Business Technology

Succeeding as an SME in the age of digital disruption

7 min read

15 September 2017

SMEs have rarely worked through a time of more challenge – and more opportunity – than the current period of digital disruption. When markets can change overnight and technology underpins virtually every sector, businesses need a new, strategic approach to secure success

Technology is changing the very fabric of how businesses operate. SMEs are well placed to weather digital disruption and even take advantage of these new technologies, but need to take the right approach. The key lies in working with like-minded companies and collaborating together.

Dealing with digital disruption

Frequently SMEs benefit from not having to deal with legacy systems, while one of the biggest irks for larger businesses is having to be digitally innovative while also upgrading older systems in order to meet modern day customer expectations.

With digital disruption SMEs cannot afford to make poor business decisions and should make the most of the ability to scale up with agility. Regardless, just scaling up quickly isn’t enough: hiring the right staff, making smart business decisions and building a thriving platform is the only way to grow in the long term. In a larger enterprise one mistake isn’t the be all and end all but for an SME the margins are finer.

The tech sector is quite unique in that startups frequently crop up and force digital disruption on entire markets virtually overnight. This presents exciting opportunities for SMEs, particularly. With that said no business is exempt from being disrupted itself and a failure to evolve will see customers turning to better, more creative services.

The tech sector in the UK remains a key source of strength for both Europe and the rest of the world – recent figures from London & Partners found investment in the industry had reached £1.3bn – four times the amount in the first half of 2013, and more than any other six month period. With investment rife, SMEs should remain positive that the support is there, but be aware of digital disruption. A focus on collaboration and innovation will be crucial to the future.

Two heads are better than one

This simple phrase may be an obvious piece of advice for all businesses but the power of working together shouldn’t be underestimated. It’s clear SMEs must adopt a collaborative approach to stay ahead as the pace of change continues to increase. It’ll be fundamental to work with likeminded organisations, as our research found that 67 per cent of global business leaders believe partnering with technology experts is essential in the future.

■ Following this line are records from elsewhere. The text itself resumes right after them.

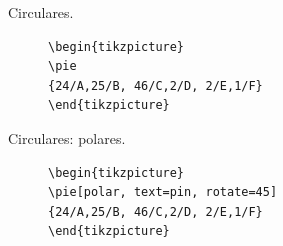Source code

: \documentclass[dvipsnames,xcolor=x11names]{beamer}
\theoremstyle{plain}
\theoremstyle{definition}
\begin{document}
\begin{frame}[fragile]{Circulares.}
\begin{figure}
\begin{minipage}{0.4\linewidth}
\hspace*{-3cm}\begin{scriptsize}
\begin{verbatim}
\begin{tikzpicture}
\pie
{24/A,25/B, 46/C,2/D, 2/E,1/F}
\end{tikzpicture}
\end{verbatim}
\end{scriptsize}
\end{minipage}
\begin{minipage}{0.4\linewidth}
\centering
{}
\end{minipage}
    \end{figure}
\end{frame}

\begin{frame}[fragile]{Circulares: polares.}
\begin{figure}
\begin{minipage}{0.4\linewidth}
\hspace*{-3cm}\begin{scriptsize}
\begin{verbatim}
\begin{tikzpicture}
\pie[polar, text=pin, rotate=45]
{24/A,25/B, 46/C,2/D, 2/E,1/F}
\end{tikzpicture}
\end{verbatim}
\end{scriptsize}
\end{minipage}
\begin{minipage}{0.4\linewidth}
\centering
{}
\end{minipage}
    \end{figure}
\end{frame}
\end{document}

While innovation runs through the core of any good idea, SMEs should take the initiative to co-collaborate with larger enterprises that offer the expertise and advice needed to develop. Similarly, SMEs can offer great opportunities, both in business and within government, providing the out-of-the-box thinking and agility that delivers great results.

While it’s true that established firms can help SMEs develop ideas and bring them to market, larger enterprises can also profit from entirely new ideas; that’s the beauty of co-collaboration. If an SME can benefit from the guidance of bigger companies, enterprises can benefit from new, unique ideas that SMEs can provide. The old adage two heads are better than one doesn’t only apply to SMEs in this instance.

Innovation is good; smart innovation is great; innovation for the end user is unbeatable

There is no hiding that we are now a technology-driven world and innovation has long played an influential role in SMEs fitting in to this world. An idea can only go so far but a smart idea that is driven by innovation is central to a business thriving in its early years. SMEs by nature are often digitally-native and can scale-up in current markets with ease.

The very patent truth is that technological innovation is now the foundation of all great businesses: healthcare, agriculture, retail and automotive industries have all been improved by the advancements of technology.

To navigate the complex business landscape, entrepreneurs must be bold and work with like-minded businesses. Working with partners, industry bodies and even the customer themselves can help drive proof of concepts and create new products or services. However, forgetting the end user will render innovation and smart business decisions entirely useless.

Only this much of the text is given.